# Vancouver area tool stores



## ShayM (Jan 3, 2011)

The more advice I read on this forum and elsewhere, the more I think I ought to find a more serious place to buy tools from than Rona. It had never occurred to me that a square wouldn't be square, but I checked the one I bought there after reading a website, and sure enough, no.

Where can I go in the Vancouver area to buy tools that might not be the best of the best, but won't prevent me from doing good work? It's just depressing how much junk that is being sold to the unaware. I'm trying to educate myself the best I can, but I don't have a lot of experience.


----------



## Matthew (Jan 19, 2009)

Try Lee Valley tools on Marine drive.


----------



## Stratin2traynor (Sep 27, 2006)

KMS Tools as well.


----------



## YJMUJRSRV (Jul 17, 2007)

gone fishing


----------



## ShayM (Jan 3, 2011)

I took the square back and tested a bunch of other ones and found another 6" one that was better than the others. Some of them weren't even flat! I've been testing it against different surfaces but it's close enough that I'm not sure because I don't know if I'm testing it against a _perfect_ straight edge. It's hard to check precision measuring equipment without other precision measuring equipment, though I got the idea to rub two straightedges together against a light. Presumably the bumps in the light move in the direction of the less straight one. It's hard to hold them steadily doing this though.

I'll check out these other tool shops and see what they have.


----------



## shoretyus (Jan 6, 2007)

Correcting a Framing square 
Check & Repair A Framing Square - NewWoodworker.com LLC


----------



## YJMUJRSRV (Jul 17, 2007)

gone fishing


----------



## Matthew (Jan 19, 2009)

My 4" engineers square from Lee valley is deadly accurate, but man, it really does not help me square up a piece of wood. I am half way through my first acoustic build and I am finding that the most challenging aspect of the whole project. I am in awe of what it takes to make a guitar to spec from a plan.


----------



## shoretyus (Jan 6, 2007)

Matthew said:


> My 4" engineers square from Lee valley is deadly accurate, but man, it really does not help me square up a piece of wood.

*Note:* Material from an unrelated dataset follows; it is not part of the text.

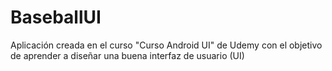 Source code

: # BaseballUI
Aplicación creada en el curso "Curso Android UI" de Udemy con el objetivo de aprender a diseñar una buena interfaz de usuario (UI)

I am half way through my first acoustic build and I am finding that the most challenging aspect of the whole project. I am in awe of what it takes to make a guitar to spec from a plan.

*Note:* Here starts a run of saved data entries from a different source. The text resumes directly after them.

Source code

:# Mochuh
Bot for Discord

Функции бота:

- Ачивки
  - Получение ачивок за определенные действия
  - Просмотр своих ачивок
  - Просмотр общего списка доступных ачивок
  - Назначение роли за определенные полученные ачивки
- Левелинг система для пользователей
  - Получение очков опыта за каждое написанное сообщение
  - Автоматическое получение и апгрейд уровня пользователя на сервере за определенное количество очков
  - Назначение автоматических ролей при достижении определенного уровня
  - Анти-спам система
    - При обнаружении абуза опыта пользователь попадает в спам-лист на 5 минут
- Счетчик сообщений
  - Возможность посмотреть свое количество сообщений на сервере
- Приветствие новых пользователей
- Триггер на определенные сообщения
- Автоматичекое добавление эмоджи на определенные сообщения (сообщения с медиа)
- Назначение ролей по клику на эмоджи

A well setup jointer and tablesaw is a must. Half of woodworking is machine setup .


----------



## Matthew (Jan 19, 2009)

10-4 on machine set up. I am finding my homemade thickness sander to be invaluable. But yeah the jointer and table saw are boss. I am getting better at squaring up the stock. It just becomes a bit dicey when I am resawing Brazilian on my bandsaw trying to get the most out of it.


----------



## ShayM (Jan 3, 2011)

I went to Lee Valley today and had a look around. There is *so much* stuff to choose from, the majority of which I'd never heard of. The guy at the counter warned me this could get addictive.

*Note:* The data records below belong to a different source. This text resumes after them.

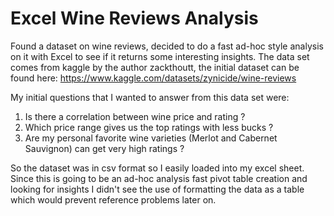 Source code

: # Excel Wine Reviews Analysis
Found a dataset on wine reviews, decided to do a fast ad-hoc style analysis on it with Excel to see if it returns some interesting insights.
The data set comes from kaggle by the author zackthoutt, the initial dataset can be found here: https://www.kaggle.com/datasets/zynicide/wine-reviews

My initial questions that I wanted to answer from this data set were:
1) Is there a correlation between wine price and rating ?
2) Which price range gives us the top ratings with less bucks ?
3) Are my personal favorite wine varieties (Merlot and Cabernet Sauvignon) can get very high ratings ?

So the dataset was in csv format so I easily loaded into my excel sheet. Since this is going to be an ad-hoc analysis fast pivot table creation and looking for insights I didn't see the use of formatting the data as a table which would prevent reference problems later on.

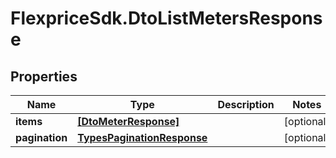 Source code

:# FlexpriceSdk.DtoListMetersResponse

## Properties

Name | Type | Description | Notes
------------ | ------------- | ------------- | -------------
**items** | [**[DtoMeterResponse]**](DtoMeterResponse.md) |  | [optional] 
**pagination** | [**TypesPaginationResponse**](TypesPaginationResponse.md) |  | [optional] 


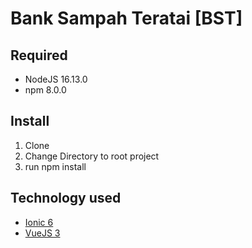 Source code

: # Bank Sampah Teratai [BST]
## Required
<ul>
    <li> NodeJS 16.13.0 </li>
    <li> npm 8.0.0  </li>
</ul>

## Install
<ol>
    <li> Clone
    <li> Change Directory to root project </li>
    <li> run npm install </li>
</ol>

## Technology used
<ul>
    <li> <a href="https://ionicframework.com/">Ionic 6</a> </li>
    <li> <a href="https://vuejs.org/"> VueJS 3 </a> </li>
</ul> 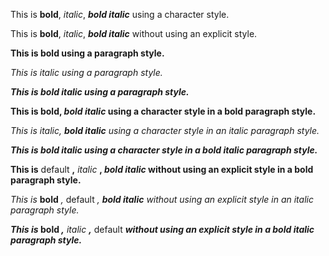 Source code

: This is **bold**, _italic_, **_bold italic_** using a character style.

This is **bold**, _italic_, **_bold italic_** without using an explicit style.



**This is bold using a paragraph style.**

_This is italic using a paragraph style._

**_This is bold italic using a paragraph style._**



**This is bold, _bold italic_ using a character style in a bold paragraph style.**

_This is italic, **bold italic** using a character style in an italic paragraph style._

**_This is bold italic using a character style in a bold italic paragraph style._**



**This is** default **,** _italic_ **, _bold italic_ without using an explicit style in a bold paragraph style.**

_This is_ **bold** _,_ default _, **bold italic** without using an explicit style in an italic paragraph style._

**_This is_ bold _,_** _italic **,**_ default **_without using an explicit style in a bold italic paragraph style._**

For now, I bought a dozuki saw. (This one) I've been cutting some 2x6 boards with it and it seems to do pretty well, though I'm sure I need to work on my sawing technique. I thought the spine would get in the way, but I find it surprisingly useful as an indicator that I'm nearly through the board. I love how compact and light it is. It's also plenty fast enough for my needs, so it saves me buying a circular saw.


----------



## YJMUJRSRV (Jul 17, 2007)

gone fishing


----------